Riga is all about Art Nouveau architecture, a style that gave the city its trademark look. Intricate floral designs, expressive masks and elaborate geometric forms still decorate the building façades all over the city. They say you can’t stand anywhere in Riga Centre without seeing at least three art nouveau buildings.


The city’s architecture is highly diverse, however. What most surprises you when walking around the Latvian capital is that it can be both exceptionally beautiful and extremely ugly at the same time. There is always a medieval highlight, or an attractive art nouveau building next to one of those Stalinist ugly-looking structures, built during the decades when Latvia was part of the Soviet Empire.


Riga was founded as a port in 1201 by German crusaders and over the next 700 years it came successively under German, Polish, Swedish and Russian rule. By the end of the 15th century the town was already a major center of the Hanseatic League, deriving its prosperity from the trade with Central and Eastern Europe. After the Russian Revolution, Latvia was ceded to Germany, but Germany’s defeat a year later allowed Latvia to regain its independence. However, its independence was short lived. Just a few years later, with the beginning of the Second World War, Latvia saw its first Soviet invasion, then the German occupation in 1941. In 1944 when the Red Army drove out the Germans, the second Soviet rule was established. The crumbling of the Soviet Empire in 1991 allowed Latvia to finally regain its independence.
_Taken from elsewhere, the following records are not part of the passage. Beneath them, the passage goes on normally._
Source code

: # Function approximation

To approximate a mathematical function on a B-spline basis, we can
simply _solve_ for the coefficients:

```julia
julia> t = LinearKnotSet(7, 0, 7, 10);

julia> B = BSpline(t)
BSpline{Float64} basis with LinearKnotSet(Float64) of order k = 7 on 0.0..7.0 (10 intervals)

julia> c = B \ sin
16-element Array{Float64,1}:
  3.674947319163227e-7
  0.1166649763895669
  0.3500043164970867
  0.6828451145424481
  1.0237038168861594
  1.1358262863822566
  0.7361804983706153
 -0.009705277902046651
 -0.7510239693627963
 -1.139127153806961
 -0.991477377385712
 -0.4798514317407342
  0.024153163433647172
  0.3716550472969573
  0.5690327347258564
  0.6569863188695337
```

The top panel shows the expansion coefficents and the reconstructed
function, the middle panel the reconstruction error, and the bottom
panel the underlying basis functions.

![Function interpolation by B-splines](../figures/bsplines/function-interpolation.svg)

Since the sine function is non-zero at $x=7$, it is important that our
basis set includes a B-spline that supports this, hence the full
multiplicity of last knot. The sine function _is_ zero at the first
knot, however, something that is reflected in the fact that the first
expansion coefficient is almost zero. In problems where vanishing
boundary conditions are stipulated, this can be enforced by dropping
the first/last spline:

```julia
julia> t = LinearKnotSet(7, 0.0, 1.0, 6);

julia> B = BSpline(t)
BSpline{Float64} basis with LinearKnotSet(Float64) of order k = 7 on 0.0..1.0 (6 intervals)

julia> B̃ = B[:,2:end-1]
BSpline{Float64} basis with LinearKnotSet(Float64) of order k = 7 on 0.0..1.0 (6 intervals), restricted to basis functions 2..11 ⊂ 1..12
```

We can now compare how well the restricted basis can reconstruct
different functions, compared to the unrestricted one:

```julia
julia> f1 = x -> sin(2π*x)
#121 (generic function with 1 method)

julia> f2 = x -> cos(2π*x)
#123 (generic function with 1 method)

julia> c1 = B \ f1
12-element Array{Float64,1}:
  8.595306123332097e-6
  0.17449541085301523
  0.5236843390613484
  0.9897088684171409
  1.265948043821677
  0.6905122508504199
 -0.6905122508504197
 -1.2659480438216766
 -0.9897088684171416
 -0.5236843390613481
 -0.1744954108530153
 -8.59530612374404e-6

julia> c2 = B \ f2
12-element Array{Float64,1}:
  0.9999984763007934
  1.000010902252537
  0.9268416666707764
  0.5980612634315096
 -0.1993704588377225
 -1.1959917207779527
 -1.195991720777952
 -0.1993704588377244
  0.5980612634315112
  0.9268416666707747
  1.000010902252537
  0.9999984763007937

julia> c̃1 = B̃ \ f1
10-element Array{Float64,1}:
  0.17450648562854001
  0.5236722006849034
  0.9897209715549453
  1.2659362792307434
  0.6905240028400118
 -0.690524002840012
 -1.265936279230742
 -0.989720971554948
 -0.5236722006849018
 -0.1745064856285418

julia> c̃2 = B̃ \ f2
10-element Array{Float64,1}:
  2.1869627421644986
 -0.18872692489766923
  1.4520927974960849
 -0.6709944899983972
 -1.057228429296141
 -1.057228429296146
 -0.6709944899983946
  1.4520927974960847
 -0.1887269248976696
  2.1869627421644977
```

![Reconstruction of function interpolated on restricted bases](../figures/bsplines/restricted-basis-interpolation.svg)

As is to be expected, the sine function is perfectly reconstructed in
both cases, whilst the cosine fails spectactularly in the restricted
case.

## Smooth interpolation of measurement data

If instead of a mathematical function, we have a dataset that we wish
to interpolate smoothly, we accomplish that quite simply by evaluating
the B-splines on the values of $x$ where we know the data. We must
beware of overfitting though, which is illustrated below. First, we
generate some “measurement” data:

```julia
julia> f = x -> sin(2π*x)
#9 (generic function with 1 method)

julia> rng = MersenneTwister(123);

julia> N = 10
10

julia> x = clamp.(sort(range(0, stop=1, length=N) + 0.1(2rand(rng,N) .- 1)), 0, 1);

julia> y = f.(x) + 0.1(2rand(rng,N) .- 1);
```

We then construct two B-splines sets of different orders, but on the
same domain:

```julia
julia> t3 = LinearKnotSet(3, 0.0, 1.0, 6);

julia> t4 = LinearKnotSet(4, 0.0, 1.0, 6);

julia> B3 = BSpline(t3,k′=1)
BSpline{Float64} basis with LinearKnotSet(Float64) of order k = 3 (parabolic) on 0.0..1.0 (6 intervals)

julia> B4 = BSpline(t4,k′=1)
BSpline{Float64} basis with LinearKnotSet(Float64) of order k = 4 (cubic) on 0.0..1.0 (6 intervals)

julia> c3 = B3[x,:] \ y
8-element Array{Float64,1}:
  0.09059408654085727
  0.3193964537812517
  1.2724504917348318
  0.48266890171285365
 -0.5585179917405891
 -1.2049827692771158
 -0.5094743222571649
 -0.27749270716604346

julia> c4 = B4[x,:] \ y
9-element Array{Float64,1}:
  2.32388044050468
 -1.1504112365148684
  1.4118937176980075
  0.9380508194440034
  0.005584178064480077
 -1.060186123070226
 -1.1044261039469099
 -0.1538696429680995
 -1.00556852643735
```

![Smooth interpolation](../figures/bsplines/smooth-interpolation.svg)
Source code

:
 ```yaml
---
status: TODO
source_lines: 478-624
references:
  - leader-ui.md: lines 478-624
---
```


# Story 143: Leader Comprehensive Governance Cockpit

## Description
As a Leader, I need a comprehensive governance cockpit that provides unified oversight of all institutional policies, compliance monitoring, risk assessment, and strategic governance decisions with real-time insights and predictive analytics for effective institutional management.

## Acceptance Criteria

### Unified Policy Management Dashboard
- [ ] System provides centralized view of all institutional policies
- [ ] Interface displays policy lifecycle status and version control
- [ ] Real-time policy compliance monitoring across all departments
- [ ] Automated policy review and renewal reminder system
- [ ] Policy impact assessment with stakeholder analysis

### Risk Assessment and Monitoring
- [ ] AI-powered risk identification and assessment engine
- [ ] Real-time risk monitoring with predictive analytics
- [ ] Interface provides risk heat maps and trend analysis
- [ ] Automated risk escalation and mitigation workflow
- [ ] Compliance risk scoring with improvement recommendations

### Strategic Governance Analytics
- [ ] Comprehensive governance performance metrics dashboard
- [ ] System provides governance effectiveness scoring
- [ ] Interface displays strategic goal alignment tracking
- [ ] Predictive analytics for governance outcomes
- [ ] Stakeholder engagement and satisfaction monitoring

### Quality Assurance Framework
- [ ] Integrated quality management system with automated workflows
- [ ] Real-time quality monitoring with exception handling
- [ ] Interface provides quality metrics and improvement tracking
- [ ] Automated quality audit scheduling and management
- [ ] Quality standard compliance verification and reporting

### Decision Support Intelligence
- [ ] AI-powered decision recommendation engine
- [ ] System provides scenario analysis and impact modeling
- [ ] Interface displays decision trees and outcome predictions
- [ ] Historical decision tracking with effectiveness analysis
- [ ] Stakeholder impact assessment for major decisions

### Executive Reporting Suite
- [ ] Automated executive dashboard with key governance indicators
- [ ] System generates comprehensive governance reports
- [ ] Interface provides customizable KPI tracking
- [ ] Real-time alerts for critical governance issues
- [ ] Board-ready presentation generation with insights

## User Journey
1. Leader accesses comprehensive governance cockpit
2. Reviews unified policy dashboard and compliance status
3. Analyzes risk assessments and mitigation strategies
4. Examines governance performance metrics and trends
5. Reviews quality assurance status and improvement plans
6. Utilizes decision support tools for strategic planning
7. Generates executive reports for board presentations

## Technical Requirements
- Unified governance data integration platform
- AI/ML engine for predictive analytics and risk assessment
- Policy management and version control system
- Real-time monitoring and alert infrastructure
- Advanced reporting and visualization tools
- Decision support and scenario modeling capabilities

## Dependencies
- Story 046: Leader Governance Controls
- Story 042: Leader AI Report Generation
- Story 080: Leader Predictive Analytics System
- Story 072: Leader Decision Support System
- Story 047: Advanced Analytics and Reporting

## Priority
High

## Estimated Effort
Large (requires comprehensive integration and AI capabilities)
Latvia’s turbulent history is very much reflected in Riga’s diverse architectural styles. Up until the end of World War I, Riga was a German city, no matter whether it belonged to the Polish, Swedish, or Russian empire. Consequently, there are a lot of German influences in the city’s Old Town architecture for instance. The buildings that have been erected over several hundred years and at different times in history, vary a lot in style from medieval, to Gothic, to Baroque.


During the 18th century industrial revolution, Riga  went through a rapid urban development. Eclecticism began to expand in the city’s architecture. Several beautiful Neo-Gothic and Neo-Baroque buildings have been erected at this time, like that of the Latvian Arts Museum, as well as National Opera and University of Latvia.

Opera House

Riga Opera House

Muzeul de Arta

The Latvian National Museum of Art


Art Museum Riga Bourse

Towards the end of the 19th century Riga went through a major transformation when many of the old fortifications have been torn down and a canal and a ring of boulevards have been build. Most of the Art Nouveau buildings have been erected at about the same time, between the end of the 19th century and the beginning of the 20th century. That was Riga’s most prosperous period which also coincided with the height of the Art Nouveau Movement in Europe. Today, Riga has one of the best-preserved and most charming historic centres in Europe, with over 800 majestic Art Nouveau buildings.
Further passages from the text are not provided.